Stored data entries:

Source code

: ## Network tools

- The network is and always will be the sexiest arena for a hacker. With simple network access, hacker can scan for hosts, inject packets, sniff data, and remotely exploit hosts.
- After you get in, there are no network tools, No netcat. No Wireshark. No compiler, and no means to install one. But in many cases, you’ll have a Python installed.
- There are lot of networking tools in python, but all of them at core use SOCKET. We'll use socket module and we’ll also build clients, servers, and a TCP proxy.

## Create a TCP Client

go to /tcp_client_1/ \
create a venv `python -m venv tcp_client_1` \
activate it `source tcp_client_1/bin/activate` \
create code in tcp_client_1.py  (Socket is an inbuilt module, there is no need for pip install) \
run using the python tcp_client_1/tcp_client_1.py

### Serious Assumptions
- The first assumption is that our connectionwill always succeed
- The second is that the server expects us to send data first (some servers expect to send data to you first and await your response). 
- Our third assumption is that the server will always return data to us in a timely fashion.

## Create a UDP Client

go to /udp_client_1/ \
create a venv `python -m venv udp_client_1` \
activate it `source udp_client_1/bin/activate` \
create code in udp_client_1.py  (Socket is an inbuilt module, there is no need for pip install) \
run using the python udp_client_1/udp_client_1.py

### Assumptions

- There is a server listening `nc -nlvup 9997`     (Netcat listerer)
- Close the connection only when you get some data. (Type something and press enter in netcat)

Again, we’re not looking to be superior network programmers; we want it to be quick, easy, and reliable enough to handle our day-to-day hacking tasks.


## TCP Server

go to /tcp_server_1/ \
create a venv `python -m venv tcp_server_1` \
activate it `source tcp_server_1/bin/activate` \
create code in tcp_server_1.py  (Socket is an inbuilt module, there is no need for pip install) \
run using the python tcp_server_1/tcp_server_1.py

Task goal: Print every record above exactly as it stands.

Solution:
Source code

: ## Network tools

- The network is and always will be the sexiest arena for a hacker. With simple network access, hacker can scan for hosts, inject packets, sniff data, and remotely exploit hosts.
- After you get in, there are no network tools, No netcat. No Wireshark. No compiler, and no means to install one. But in many cases, you’ll have a Python installed.
- There are lot of networking tools in python, but all of them at core use SOCKET. We'll use socket module and we’ll also build clients, servers, and a TCP proxy.

## Create a TCP Client

go to /tcp_client_1/ \
create a venv `python -m venv tcp_client_1` \
activate it `source tcp_client_1/bin/activate` \
create code in tcp_client_1.py  (Socket is an inbuilt module, there is no need for pip install) \
run using the python tcp_client_1/tcp_client_1.py

### Serious Assumptions
- The first assumption is that our connectionwill always succeed
- The second is that the server expects us to send data first (some servers expect to send data to you first and await your response). 
- Our third assumption is that the server will always return data to us in a timely fashion.

## Create a UDP Client

go to /udp_client_1/ \
create a venv `python -m venv udp_client_1` \
activate it `source udp_client_1/bin/activate` \
create code in udp_client_1.py  (Socket is an inbuilt module, there is no need for pip install) \
run using the python udp_client_1/udp_client_1.py

### Assumptions

- There is a server listening `nc -nlvup 9997`     (Netcat listerer)
- Close the connection only when you get some data. (Type something and press enter in netcat)

Again, we’re not looking to be superior network programmers; we want it to be quick, easy, and reliable enough to handle our day-to-day hacking tasks.


## TCP Server

go to /tcp_server_1/ \
create a venv `python -m venv tcp_server_1` \
activate it `source tcp_server_1/bin/activate` \
create code in tcp_server_1.py  (Socket is an inbuilt module, there is no need for pip install) \
run using the python tcp_server_1/tcp_server_1.py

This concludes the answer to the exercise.